Write out all the entries below without any change.

→ Provided data
——

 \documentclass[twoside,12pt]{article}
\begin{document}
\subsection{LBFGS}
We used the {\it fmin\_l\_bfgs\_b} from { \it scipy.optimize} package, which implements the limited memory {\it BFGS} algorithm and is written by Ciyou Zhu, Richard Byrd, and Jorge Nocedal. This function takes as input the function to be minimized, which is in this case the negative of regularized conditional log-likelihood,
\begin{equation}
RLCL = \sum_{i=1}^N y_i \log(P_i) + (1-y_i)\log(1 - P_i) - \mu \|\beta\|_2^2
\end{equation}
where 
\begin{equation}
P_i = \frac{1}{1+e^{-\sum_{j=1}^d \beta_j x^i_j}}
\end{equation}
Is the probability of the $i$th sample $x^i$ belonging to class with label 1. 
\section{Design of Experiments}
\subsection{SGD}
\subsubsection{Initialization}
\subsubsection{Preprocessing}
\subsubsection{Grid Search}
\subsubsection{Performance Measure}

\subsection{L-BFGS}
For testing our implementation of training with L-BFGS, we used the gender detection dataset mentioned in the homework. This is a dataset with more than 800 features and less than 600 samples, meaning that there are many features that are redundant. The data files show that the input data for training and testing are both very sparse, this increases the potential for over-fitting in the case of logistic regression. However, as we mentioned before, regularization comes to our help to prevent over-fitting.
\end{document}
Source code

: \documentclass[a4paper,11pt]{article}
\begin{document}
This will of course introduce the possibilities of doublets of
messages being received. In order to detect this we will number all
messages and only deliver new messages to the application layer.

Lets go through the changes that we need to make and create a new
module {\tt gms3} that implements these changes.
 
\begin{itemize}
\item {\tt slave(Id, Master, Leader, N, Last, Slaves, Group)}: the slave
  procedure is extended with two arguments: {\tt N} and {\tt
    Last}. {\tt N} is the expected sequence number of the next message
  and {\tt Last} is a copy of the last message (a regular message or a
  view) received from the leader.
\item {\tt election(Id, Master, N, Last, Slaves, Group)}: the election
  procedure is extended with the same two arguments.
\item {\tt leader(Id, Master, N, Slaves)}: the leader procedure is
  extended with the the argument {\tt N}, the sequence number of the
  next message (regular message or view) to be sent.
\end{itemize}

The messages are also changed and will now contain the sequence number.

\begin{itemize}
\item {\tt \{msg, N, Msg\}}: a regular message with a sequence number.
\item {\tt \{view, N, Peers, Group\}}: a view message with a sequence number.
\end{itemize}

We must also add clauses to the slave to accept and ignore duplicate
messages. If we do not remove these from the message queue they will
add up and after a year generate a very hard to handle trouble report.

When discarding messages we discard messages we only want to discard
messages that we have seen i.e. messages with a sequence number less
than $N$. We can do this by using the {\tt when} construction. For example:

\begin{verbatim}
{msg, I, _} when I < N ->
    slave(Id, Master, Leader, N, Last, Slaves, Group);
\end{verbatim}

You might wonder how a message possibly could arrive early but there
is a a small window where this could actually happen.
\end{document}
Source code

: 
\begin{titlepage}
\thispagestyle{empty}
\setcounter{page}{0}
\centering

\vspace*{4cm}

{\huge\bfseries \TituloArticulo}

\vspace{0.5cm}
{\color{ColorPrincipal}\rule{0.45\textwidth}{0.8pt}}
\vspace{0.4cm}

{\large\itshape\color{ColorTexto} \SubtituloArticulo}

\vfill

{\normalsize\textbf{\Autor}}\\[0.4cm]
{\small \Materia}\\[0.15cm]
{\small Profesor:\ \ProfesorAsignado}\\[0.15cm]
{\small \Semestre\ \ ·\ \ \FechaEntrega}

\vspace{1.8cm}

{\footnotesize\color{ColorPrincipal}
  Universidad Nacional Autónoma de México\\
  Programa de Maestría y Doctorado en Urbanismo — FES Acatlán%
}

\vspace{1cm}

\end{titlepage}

——

→ Finished task
 \documentclass[twoside,12pt]{article}
\begin{document}
\subsection{LBFGS}
We used the {\it fmin\_l\_bfgs\_b} from { \it scipy.optimize} package, which implements the limited memory {\it BFGS} algorithm and is written by Ciyou Zhu, Richard Byrd, and Jorge Nocedal. This function takes as input the function to be minimized, which is in this case the negative of regularized conditional log-likelihood,
\begin{equation}
RLCL = \sum_{i=1}^N y_i \log(P_i) + (1-y_i)\log(1 - P_i) - \mu \|\beta\|_2^2
\end{equation}
where 
\begin{equation}
P_i = \frac{1}{1+e^{-\sum_{j=1}^d \beta_j x^i_j}}
\end{equation}
Is the probability of the $i$th sample $x^i$ belonging to class with label 1. 
\section{Design of Experiments}
\subsection{SGD}
\subsubsection{Initialization}
\subsubsection{Preprocessing}
\subsubsection{Grid Search}
\subsubsection{Performance Measure}

\subsection{L-BFGS}
For testing our implementation of training with L-BFGS, we used the gender detection dataset mentioned in the homework. This is a dataset with more than 800 features and less than 600 samples, meaning that there are many features that are redundant. The data files show that the input data for training and testing are both very sparse, this increases the potential for over-fitting in the case of logistic regression. However, as we mentioned before, regularization comes to our help to prevent over-fitting.
\end{document}
Source code

: \documentclass[a4paper,11pt]{article}
\begin{document}
This will of course introduce the possibilities of doublets of
messages being received. In order to detect this we will number all
messages and only deliver new messages to the application layer.

Lets go through the changes that we need to make and create a new
module {\tt gms3} that implements these changes.
 
\begin{itemize}
\item {\tt slave(Id, Master, Leader, N, Last, Slaves, Group)}: the slave
  procedure is extended with two arguments: {\tt N} and {\tt
    Last}. {\tt N} is the expected sequence number of the next message
  and {\tt Last} is a copy of the last message (a regular message or a
  view) received from the leader.
\item {\tt election(Id, Master, N, Last, Slaves, Group)}: the election
  procedure is extended with the same two arguments.
\item {\tt leader(Id, Master, N, Slaves)}: the leader procedure is
  extended with the the argument {\tt N}, the sequence number of the
  next message (regular message or view) to be sent.
\end{itemize}

The messages are also changed and will now contain the sequence number.

\begin{itemize}
\item {\tt \{msg, N, Msg\}}: a regular message with a sequence number.
\item {\tt \{view, N, Peers, Group\}}: a view message with a sequence number.
\end{itemize}

We must also add clauses to the slave to accept and ignore duplicate
messages. If we do not remove these from the message queue they will
add up and after a year generate a very hard to handle trouble report.

When discarding messages we discard messages we only want to discard
messages that we have seen i.e. messages with a sequence number less
than $N$. We can do this by using the {\tt when} construction. For example:

\begin{verbatim}
{msg, I, _} when I < N ->
    slave(Id, Master, Leader, N, Last, Slaves, Group);
\end{verbatim}

You might wonder how a message possibly could arrive early but there
is a a small window where this could actually happen.
\end{document}
Source code

: 
\begin{titlepage}
\thispagestyle{empty}
\setcounter{page}{0}
\centering

\vspace*{4cm}

{\huge\bfseries \TituloArticulo}

\vspace{0.5cm}
{\color{ColorPrincipal}\rule{0.45\textwidth}{0.8pt}}
\vspace{0.4cm}

{\large\itshape\color{ColorTexto} \SubtituloArticulo}

\vfill

{\normalsize\textbf{\Autor}}\\[0.4cm]
{\small \Materia}\\[0.15cm]
{\small Profesor:\ \ProfesorAsignado}\\[0.15cm]
{\small \Semestre\ \ ·\ \ \FechaEntrega}

\vspace{1.8cm}

{\footnotesize\color{ColorPrincipal}
  Universidad Nacional Autónoma de México\\
  Programa de Maestría y Doctorado en Urbanismo — FES Acatlán%
}

\vspace{1cm}

\end{titlepage}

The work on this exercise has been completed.